◆ **Task statement**:
Each line in the entries below that holds the string "https" is to be listed.

*** Opening of Supplied records ***

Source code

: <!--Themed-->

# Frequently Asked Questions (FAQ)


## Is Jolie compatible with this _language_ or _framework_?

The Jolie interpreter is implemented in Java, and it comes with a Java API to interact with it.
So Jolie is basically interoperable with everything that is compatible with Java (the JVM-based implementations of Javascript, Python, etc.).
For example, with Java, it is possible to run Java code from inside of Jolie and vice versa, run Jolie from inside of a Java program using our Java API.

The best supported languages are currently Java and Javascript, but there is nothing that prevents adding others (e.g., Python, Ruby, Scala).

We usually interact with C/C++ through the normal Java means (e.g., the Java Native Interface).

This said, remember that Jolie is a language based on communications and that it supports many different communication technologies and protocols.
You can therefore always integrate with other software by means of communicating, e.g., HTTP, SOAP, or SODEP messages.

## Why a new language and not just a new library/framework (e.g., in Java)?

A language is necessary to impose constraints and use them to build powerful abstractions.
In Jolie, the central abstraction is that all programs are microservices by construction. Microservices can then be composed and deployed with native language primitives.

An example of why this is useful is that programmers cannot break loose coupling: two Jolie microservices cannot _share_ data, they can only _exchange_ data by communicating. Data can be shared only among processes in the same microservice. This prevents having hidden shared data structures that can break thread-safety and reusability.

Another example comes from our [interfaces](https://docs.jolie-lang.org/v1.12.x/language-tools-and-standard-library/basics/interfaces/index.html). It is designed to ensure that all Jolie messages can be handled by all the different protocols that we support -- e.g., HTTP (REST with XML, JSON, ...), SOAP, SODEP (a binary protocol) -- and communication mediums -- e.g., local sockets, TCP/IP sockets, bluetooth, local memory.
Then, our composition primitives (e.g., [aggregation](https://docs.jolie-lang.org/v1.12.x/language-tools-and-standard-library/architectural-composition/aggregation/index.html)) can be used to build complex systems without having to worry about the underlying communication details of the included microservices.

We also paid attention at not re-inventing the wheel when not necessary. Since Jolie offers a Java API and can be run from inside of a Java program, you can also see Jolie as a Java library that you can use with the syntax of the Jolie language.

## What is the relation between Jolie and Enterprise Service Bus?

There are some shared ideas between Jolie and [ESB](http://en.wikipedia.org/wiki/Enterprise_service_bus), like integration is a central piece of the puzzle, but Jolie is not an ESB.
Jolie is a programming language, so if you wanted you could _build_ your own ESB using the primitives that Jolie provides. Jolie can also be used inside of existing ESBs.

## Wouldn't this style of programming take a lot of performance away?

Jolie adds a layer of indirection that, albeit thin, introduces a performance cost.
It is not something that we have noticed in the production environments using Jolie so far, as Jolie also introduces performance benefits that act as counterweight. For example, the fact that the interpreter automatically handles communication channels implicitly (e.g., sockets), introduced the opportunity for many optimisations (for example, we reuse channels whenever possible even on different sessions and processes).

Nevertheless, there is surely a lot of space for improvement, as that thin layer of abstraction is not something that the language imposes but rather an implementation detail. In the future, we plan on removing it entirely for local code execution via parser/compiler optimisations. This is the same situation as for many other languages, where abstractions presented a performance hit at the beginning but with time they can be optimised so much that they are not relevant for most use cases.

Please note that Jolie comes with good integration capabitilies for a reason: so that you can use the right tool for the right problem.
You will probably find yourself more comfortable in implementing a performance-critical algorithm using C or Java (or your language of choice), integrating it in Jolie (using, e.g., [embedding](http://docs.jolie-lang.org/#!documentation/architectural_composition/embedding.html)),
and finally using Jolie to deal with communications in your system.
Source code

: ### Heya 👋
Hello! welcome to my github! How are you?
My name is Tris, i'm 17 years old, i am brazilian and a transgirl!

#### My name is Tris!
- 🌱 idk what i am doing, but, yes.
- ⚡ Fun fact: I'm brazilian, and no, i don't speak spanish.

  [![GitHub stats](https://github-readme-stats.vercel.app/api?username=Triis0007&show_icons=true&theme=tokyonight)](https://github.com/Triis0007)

*** Close of Supplied records ***

◆ **Output for this exercise**:
Another example comes from our [interfaces](https://docs.jolie-lang.org/v1.12.x/language-tools-and-standard-library/basics/interfaces/index.html). It is designed to ensure that all Jolie messages can be handled by all the different protocols that we support -- e.g., HTTP (REST with XML, JSON, ...), SOAP, SODEP (a binary protocol) -- and communication mediums -- e.g., local sockets, TCP/IP sockets, bluetooth, local memory.
Then, our composition primitives (e.g., [aggregation](https://docs.jolie-lang.org/v1.12.x/language-tools-and-standard-library/architectural-composition/aggregation/index.html)) can be used to build complex systems without having to worry about the underlying communication details of the included microservices.
  [![GitHub stats](https://github-readme-stats.vercel.app/api?username=Triis0007&show_icons=true&theme=tokyonight)](https://github.com/Triis0007)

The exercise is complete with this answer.